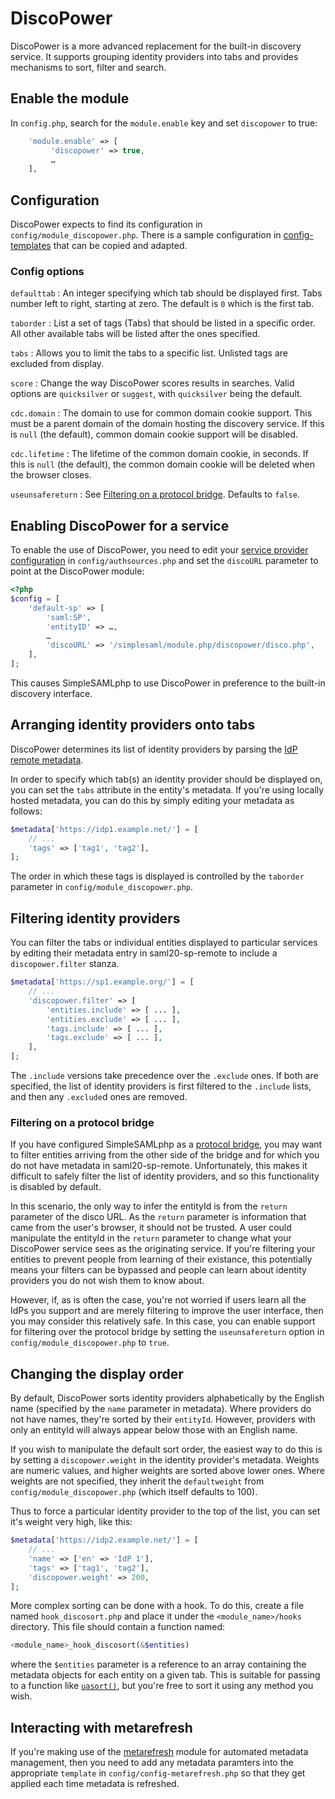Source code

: # DiscoPower

DiscoPower is a more advanced replacement for the built-in discovery service. It supports grouping identity providers into tabs and provides mechanisms to sort, filter and search.

## Enable the module

In `config.php`, search for the `module.enable` key and set `discopower` to true:

```php
    'module.enable' => [
         'discopower' => true,
         …
    ],
```

## Configuration

DiscoPower expects to find its configuration in `config/module_discopower.php`. There is a sample configuration in [config-templates](../config-templates/) that can be copied and adapted.

### Config options

`defaulttab`
:   An integer specifying which tab should be displayed first. Tabs number left to right, starting at zero. The default is `0` which is the first tab.

`taborder`
:   List a set of tags (Tabs) that should be listed in a specific order. All other available tabs will be listed after the ones specified.

`tabs`
:   Allows you to limit the tabs to a specific list. Unlisted tags are excluded from display.

`score`
:   Change the way DiscoPower scores results in searches. Valid options are `quicksilver` or `suggest`, with `quicksilver` being the default.

`cdc.domain`
:   The domain to use for common domain cookie support. This must be a parent domain of the domain hosting the discovery service. If this is `null` (the default), common domain cookie support will be disabled.

`cdc.lifetime`
:   The lifetime of the common domain cookie, in seconds. If this is `null` (the default), the common domain cookie will be deleted when the browser closes.

`useunsafereturn`
:   See [Filtering on a protocol bridge](#filtering-on-a-protocol-bridge). Defaults to `false`.

## Enabling DiscoPower for a service

To enable the use of DiscoPower, you need to edit your [service provider configuration](https://simplesamlphp.org/docs/stable/simplesamlphp-sp) in `config/authsources.php` and set the `discoURL` parameter to point at the DiscoPower module:

```php
<?php
$config = [
    'default-sp' => [
        'saml:SP',
        'entityID' => …,
        …
        'discoURL' => '/simplesaml/module.php/discopower/disco.php',
    ],
];
```

This causes SimpleSAMLphp to use DiscoPower in preference to the built-in discovery interface.

## Arranging identity providers onto tabs

DiscoPower determines its list of identity providers by parsing the [IdP remote metadata](https://simplesamlphp.org/docs/stable/simplesamlphp-reference-idp-remote).

In order to specify which tab(s) an identity provider should be displayed on, you can set the `tabs` attribute in the entity's metadata. If you're using locally hosted metadata, you can do this by simply editing your metadata as follows:

```php
$metadata['https://idp1.example.net/'] = [
    // ...
    'tags' => ['tag1', 'tag2'],
];
```

The order in which these tags is displayed is controlled by the `taborder` parameter in `config/module_discopower.php`.

## Filtering identity providers

You can filter the tabs or individual entities displayed to particular services by editing their metadata entry in saml20-sp-remote to include a `discopower.filter` stanza.

```php
$metadata['https://sp1.example.org/'] = [
    // ...
    'discopower.filter' => [
        'entities.include' => [ ... ],
        'entities.exclude' => [ ... ],
        'tags.include' => [ ... ],
        'tags.exclude' => [ ... ],
    ],
];
```

The `.include` versions take precedence over the `.exclude` ones. If both are specified, the list of identity providers is first filtered to the `.include` lists, and then any `.exclude`d ones are removed.

### Filtering on a protocol bridge

If you have configured SimpleSAMLphp as a [protocol bridge](https://simplesamlphp.org/docs/stable/simplesamlphp-advancedfeatures#section_2), you may want to filter entities arriving from the other side of the bridge and for which you do not have metadata in saml20-sp-remote. Unfortunately, this makes it difficult to safely filter the list of identity providers, and so this functionality is disabled by default.

In this scenario, the only way to infer the entityId is from the `return` parameter of the disco URL.  As the `return` parameter is information that came from the user's browser, it should not be trusted. A user could manipulate the entityId in the `return` parameter to change what your DiscoPower service sees as the originating service. If you're filtering your entities to prevent people from learning of their existance, this potentially means your filters can be bypassed and people can learn about identity providers you do not wish them to know about.

However, if, as is often the case, you're not worried if users learn all the IdPs you support and are merely filtering to improve the user interface, then you may consider this relatively safe. In this case, you can enable support for filtering over the protocol bridge by setting the `useunsafereturn` option in `config/module_discopower.php` to `true`.

## Changing the display order

By default, DiscoPower sorts identity providers alphabetically by the English name (specified by the `name` parameter in metadata). Where providers do not have names, they're sorted by their `entityId`. However, providers with only an entityId will always appear below those with an English name.

If you wish to manipulate the default sort order, the easiest way to do this is by setting a `discopower.weight` in the identity provider's metadata. Weights are numeric values, and higher weights are sorted above lower ones. Where weights are not specified, they inherit the `defaultweight` from `config/module_discopower.php` (which itself defaults to 100).

Thus to force a particular identity provider to the top of the list, you can set it's weight very high, like this:

```php
$metadata['https://idp2.example.net/'] = [
    // ...
    'name' => ['en' => 'IdP 1'],
    'tags' => ['tag1', 'tag2'],
    'discopower.weight' => 200,
];
```

More complex sorting can be done with a hook. To do this, create a file named `hook_discosort.php` and place it under the `<module_name>/hooks` directory. This file should contain a function named:

```php
<module_name>_hook_discosort(&$entities)
```

where the `$entities` parameter is a reference to an array containing the metadata objects for each entity on a given tab. This is suitable for passing to a function like [`uasort()`](https://www.php.net/manual/en/function.uasort.php), but you're free to sort it using any method you wish.

## Interacting with metarefresh

If you're making use of the [metarefresh](https://github.com/simplesamlphp/simplesamlphp-module-metarefresh) module for automated metadata management, then you need to add any metadata paramters into the appropriate `template` in `config/config-metarefresh.php` so that they get applied each time metadata is refreshed.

EXERCISE PROMPT:
For the material above, reproduce exactly the lines from the line with "### Filtering on a protocol bridge" to the line with "In this scenario, the", inclusive, and exclude all others.

REPLY TO THE TASK:
### Filtering on a protocol bridge

If you have configured SimpleSAMLphp as a [protocol bridge](https://simplesamlphp.org/docs/stable/simplesamlphp-advancedfeatures#section_2), you may want to filter entities arriving from the other side of the bridge and for which you do not have metadata in saml20-sp-remote. Unfortunately, this makes it difficult to safely filter the list of identity providers, and so this functionality is disabled by default.

In this scenario, the only way to infer the entityId is from the `return` parameter of the disco URL.  As the `return` parameter is information that came from the user's browser, it should not be trusted. A user could manipulate the entityId in the `return` parameter to change what your DiscoPower service sees as the originating service. If you're filtering your entities to prevent people from learning of their existance, this potentially means your filters can be bypassed and people can learn about identity providers you do not wish them to know about.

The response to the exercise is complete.